## What to produce
Transcribe the records word for word, leaving nothing out.

## Provided material

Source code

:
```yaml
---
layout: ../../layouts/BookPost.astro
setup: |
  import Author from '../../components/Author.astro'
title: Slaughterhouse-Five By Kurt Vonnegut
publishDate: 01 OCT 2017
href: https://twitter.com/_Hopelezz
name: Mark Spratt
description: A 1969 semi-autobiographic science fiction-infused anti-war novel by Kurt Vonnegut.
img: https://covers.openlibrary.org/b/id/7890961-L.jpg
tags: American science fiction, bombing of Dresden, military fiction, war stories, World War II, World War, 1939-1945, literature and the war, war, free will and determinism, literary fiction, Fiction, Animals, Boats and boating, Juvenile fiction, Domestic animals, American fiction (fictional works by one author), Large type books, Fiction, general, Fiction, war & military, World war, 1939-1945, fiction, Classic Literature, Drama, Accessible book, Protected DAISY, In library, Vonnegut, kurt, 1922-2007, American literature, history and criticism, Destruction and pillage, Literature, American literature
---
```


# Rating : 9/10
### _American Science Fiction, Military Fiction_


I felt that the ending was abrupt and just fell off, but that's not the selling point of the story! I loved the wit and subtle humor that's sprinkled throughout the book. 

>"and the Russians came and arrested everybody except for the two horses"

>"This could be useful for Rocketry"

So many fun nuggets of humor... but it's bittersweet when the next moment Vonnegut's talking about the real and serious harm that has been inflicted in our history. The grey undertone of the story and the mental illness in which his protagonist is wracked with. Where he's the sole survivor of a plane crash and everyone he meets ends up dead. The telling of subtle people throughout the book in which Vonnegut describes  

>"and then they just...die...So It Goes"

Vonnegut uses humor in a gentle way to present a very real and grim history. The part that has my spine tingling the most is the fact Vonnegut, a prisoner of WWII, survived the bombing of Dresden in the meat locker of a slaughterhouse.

## Result of this task
Source code

:
```yaml
---
layout: ../../layouts/BookPost.astro
setup: |
  import Author from '../../components/Author.astro'
title: Slaughterhouse-Five By Kurt Vonnegut
publishDate: 01 OCT 2017
href: https://twitter.com/_Hopelezz
name: Mark Spratt
description: A 1969 semi-autobiographic science fiction-infused anti-war novel by Kurt Vonnegut.
img: https://covers.openlibrary.org/b/id/7890961-L.jpg
tags: American science fiction, bombing of Dresden, military fiction, war stories, World War II, World War, 1939-1945, literature and the war, war, free will and determinism, literary fiction, Fiction, Animals, Boats and boating, Juvenile fiction, Domestic animals, American fiction (fictional works by one author), Large type books, Fiction, general, Fiction, war & military, World war, 1939-1945, fiction, Classic Literature, Drama, Accessible book, Protected DAISY, In library, Vonnegut, kurt, 1922-2007, American literature, history and criticism, Destruction and pillage, Literature, American literature
---
```


# Rating : 9/10
### _American Science Fiction, Military Fiction_


I felt that the ending was abrupt and just fell off, but that's not the selling point of the story! I loved the wit and subtle humor that's sprinkled throughout the book. 

>"and the Russians came and arrested everybody except for the two horses"

>"This could be useful for Rocketry"

So many fun nuggets of humor... but it's bittersweet when the next moment Vonnegut's talking about the real and serious harm that has been inflicted in our history. The grey undertone of the story and the mental illness in which his protagonist is wracked with. Where he's the sole survivor of a plane crash and everyone he meets ends up dead. The telling of subtle people throughout the book in which Vonnegut describes  

>"and then they just...die...So It Goes"

Vonnegut uses humor in a gentle way to present a very real and grim history. The part that has my spine tingling the most is the fact Vonnegut, a prisoner of WWII, survived the bombing of Dresden in the meat locker of a slaughterhouse.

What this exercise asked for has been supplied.